Marker Assisted Back Crossing Tutorial

We will assume that you are using the gobii-test dataset, which contains simulated data in an A/B format. MABC analysis in Flapjack is not limited to this style of data and works with standard nucleotide data as well. Feel free to follow along either using the dataset as provided, or with your own data.

Tutorial data

In this tutorial you’ll be working with three files, a map file (gobii-test.map) which contains a set of 61 markers across 4 chromosomes, a genotype file (gobii-test.dat) which contains data on a set of 202 lines (one recurrent parent, one donor parent and 200 crosses), and a QTL file (gobii-test.qtl) which contains data on 2 QTL.

Download the data (Right click->Save Link As…):

Importing data

To import data into Flapjack click the Import Data button on the toolbar.

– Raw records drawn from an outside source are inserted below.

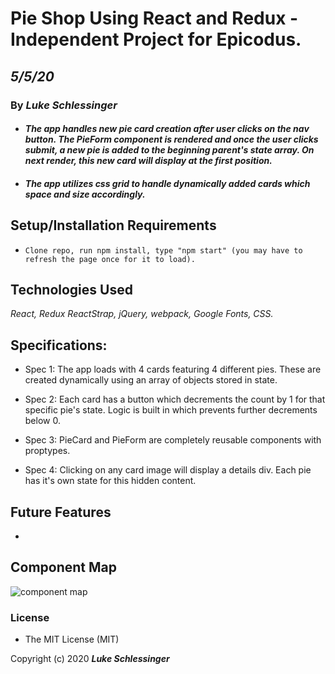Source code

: # Pie Shop Using React and Redux - Independent Project for Epicodus. 

## _5/5/20_
### By _**Luke Schlessinger**_

* #### _The app handles new pie card creation after user clicks on the nav button. The PieForm component is rendered and once the user clicks submit, a new pie is added to the beginning parent's state array. On next render, this new card will display at the first position._

* #### _The app utilizes css grid to handle dynamically added cards which space and size accordingly._


## Setup/Installation Requirements
* `Clone repo, run npm install, type "npm start" (you may have to refresh the page once for it to load).`

## Technologies Used

_React, Redux ReactStrap, jQuery, webpack, Google Fonts, CSS._

## Specifications:
  * Spec 1: The app loads with 4 cards featuring 4 different pies. These are created dynamically using an array of objects stored in state.

  * Spec 2: Each card has a button which decrements the count by 1 for that specific pie's state. Logic is built in which prevents further decrements below 0.
    
  * Spec 3: PieCard and PieForm are completely reusable components with proptypes. 

  * Spec 4: Clicking on any card image will display a details div. Each pie has it's own state for this hidden content.

     
## Future Features
* 

## Component Map

![component map](PieShop-component-diagram.png)

### License

* The MIT License (MIT) 

Copyright (c) 2020 **_Luke Schlessinger_**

In the Import Data dialog, select the Maps and Genotypes tab, then click Browse to navigate to and select the map file you wish to import (gobii-test.map), and then do the same for the genotype file you wish to import (gobii-test.dat).

001-import-map-geno

Click the Advanced options button to open the Advanced Data Import Options dialog and ensure that the Duplicate all markers onto a single "All Chromosomes" chromosome for side by side viewing option is selected, then click OK. Finally click the Import map/genotypes button to load the data.

You should now be viewing the Default View on the 1st chromosome of your dataset. This is the main type of visualization in Flapjack and comprises a graphical genotype view of the imported data. Each square represents an allele, found at the cross-section of a line and a marker, lines or varieties can be found down the left hand side of the display and markers can be found along the top (as well as a visualization of the map associated with the markers). Alleles can be either homozygous (in this dataset either an A or a B) or heterozygous, with the latter being rendered as split diagonal blocks, or A/B in the dataset.

002-initial-default-view

If you’re used to viewing heterozygous alleles as simply H instead of a diagonal split view, select Visualization->Colour scheme->Customize... from the menubar to open the Customize Colours dialog. From there you can select Always render heterozygotes as single-colour "H" blocks, regardless of the scheme selected option and click Apply to current view - your heterozygotes should now be rendering as a single-colour ‘H’ block.

005-hets-as-h

Next, click the Import Data button again and this time select the Features (QTL) tab. Browse for and select the QTL file associated with your dataset (gobii-test.qtl), then click Import features. You should now be viewing the Trait Data view on the Quantitative Trait Loci (QTLs) tab which gives a summary view of the imported QTLs.

003-import-qtl

Click Default View from the navigation tree to return to the visualization of genotype data. Select the All Chromosomes view from the Chromosome dropdown menu underneath the toolbar and use the zoom control at the bottom of the display to zoom out until you can see all of the data. You should now see a representation of all four chromosomes in the dataset, including the two QTL you imported, one on chromosome 1 and the other on chromosome 4.

004-qtl-loaded-all-chromosomes

The QTL in this case are the red rectangles above the maps on the All Chromosomes view. The markers under a QTL are highlighted by yellow boxes just above the genotype display. Now that you have loaded and viewed all of the data required to run a marker assisted backcrossing analysis, it’s time to explore the data and filter out any undesirable markers before running the analysis.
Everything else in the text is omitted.